_WORK ITEM:_
Pull out every line below holding the word "directory".

Stored data
------
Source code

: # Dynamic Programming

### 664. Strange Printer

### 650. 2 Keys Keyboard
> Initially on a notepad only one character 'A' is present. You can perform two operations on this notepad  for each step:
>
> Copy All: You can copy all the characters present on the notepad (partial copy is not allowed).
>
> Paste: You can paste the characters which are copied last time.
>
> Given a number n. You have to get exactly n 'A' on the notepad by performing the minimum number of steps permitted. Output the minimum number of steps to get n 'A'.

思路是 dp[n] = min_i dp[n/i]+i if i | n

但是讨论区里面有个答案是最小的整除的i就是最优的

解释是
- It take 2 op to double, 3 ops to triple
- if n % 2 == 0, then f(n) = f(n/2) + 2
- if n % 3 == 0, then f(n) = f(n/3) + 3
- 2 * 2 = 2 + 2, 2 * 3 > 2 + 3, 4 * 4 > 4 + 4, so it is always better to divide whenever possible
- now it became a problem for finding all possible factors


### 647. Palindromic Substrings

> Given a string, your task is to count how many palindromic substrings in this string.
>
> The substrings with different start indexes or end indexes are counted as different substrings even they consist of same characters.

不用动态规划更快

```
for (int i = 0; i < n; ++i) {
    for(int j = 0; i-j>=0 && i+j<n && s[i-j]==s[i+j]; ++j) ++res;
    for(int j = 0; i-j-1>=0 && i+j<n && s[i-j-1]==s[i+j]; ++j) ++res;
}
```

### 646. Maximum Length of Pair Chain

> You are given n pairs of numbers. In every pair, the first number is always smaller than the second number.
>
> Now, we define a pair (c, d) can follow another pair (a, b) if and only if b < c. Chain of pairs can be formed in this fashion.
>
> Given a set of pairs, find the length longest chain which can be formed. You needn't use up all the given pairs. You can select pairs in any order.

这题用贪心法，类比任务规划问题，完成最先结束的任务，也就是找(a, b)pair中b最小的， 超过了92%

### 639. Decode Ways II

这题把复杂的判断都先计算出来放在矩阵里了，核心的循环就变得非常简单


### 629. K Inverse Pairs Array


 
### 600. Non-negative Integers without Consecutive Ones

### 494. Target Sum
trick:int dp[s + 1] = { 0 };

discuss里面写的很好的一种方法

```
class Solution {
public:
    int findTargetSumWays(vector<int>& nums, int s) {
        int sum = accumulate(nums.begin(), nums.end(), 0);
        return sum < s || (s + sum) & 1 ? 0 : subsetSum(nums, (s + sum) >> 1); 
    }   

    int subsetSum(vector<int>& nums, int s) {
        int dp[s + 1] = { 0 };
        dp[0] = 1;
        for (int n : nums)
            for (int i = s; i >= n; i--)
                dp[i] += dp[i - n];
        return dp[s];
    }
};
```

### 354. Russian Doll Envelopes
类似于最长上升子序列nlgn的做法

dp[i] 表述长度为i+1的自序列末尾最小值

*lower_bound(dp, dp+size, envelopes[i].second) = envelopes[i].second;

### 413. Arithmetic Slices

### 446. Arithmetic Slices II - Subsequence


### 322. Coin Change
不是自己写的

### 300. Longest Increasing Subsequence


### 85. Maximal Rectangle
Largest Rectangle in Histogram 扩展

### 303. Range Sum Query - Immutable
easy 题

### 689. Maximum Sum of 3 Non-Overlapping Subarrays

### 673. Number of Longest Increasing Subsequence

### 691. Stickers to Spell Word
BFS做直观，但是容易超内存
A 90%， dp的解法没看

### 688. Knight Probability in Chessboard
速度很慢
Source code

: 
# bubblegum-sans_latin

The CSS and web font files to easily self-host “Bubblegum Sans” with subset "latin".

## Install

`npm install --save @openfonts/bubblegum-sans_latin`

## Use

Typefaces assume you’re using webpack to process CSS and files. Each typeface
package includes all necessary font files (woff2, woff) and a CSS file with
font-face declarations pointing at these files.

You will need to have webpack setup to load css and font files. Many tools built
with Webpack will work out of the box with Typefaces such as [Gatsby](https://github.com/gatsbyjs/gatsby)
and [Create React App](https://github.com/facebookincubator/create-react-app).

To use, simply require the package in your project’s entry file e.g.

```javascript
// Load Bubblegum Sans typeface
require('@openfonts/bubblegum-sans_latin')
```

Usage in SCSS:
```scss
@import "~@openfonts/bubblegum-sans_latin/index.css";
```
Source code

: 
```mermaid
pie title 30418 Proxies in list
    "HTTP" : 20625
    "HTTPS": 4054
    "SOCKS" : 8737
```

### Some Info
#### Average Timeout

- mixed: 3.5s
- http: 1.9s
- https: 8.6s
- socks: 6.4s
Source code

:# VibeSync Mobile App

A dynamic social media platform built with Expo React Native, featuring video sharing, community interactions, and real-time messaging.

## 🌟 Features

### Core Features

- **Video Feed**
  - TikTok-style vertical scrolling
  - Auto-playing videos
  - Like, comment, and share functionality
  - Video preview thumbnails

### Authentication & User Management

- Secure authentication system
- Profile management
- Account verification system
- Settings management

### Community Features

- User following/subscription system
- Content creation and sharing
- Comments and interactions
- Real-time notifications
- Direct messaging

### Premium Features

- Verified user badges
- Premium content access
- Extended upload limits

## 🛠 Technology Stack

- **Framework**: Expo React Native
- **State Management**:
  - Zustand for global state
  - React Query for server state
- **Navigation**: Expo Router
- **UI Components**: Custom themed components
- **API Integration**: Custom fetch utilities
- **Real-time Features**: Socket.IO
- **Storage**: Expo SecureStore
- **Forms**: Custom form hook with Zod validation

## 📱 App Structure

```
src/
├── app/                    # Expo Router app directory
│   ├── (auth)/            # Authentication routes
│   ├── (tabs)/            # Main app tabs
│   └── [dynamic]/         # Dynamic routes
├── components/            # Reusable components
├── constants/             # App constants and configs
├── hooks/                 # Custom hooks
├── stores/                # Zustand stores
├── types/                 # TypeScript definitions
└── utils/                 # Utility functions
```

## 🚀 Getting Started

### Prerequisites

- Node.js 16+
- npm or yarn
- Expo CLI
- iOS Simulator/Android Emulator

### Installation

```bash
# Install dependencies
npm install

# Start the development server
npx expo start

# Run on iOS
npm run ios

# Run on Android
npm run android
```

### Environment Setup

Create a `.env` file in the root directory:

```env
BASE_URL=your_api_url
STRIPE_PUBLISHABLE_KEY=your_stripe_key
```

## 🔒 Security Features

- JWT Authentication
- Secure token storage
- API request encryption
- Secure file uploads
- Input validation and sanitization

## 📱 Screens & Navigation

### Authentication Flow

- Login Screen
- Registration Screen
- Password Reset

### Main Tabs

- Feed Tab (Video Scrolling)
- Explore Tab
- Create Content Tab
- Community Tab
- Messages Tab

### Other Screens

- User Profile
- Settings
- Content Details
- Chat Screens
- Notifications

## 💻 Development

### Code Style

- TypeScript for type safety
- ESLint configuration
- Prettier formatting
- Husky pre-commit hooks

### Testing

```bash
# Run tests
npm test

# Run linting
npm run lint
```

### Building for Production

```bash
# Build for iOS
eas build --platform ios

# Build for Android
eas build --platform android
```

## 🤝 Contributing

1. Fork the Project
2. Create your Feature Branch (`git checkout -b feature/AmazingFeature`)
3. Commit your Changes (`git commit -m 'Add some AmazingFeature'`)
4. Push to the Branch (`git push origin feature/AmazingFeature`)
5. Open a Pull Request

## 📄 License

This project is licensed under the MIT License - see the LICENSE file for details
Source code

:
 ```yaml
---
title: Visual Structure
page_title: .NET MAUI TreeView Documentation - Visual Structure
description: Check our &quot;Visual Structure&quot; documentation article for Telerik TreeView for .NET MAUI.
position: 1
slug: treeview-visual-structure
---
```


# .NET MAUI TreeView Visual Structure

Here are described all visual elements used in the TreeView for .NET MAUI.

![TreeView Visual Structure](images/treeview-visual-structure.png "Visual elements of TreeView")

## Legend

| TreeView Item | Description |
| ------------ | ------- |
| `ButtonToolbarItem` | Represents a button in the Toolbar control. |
------
_WRITTEN RESPONSE:_
├── app/                    # Expo Router app directory
Create a `.env` file in the root directory:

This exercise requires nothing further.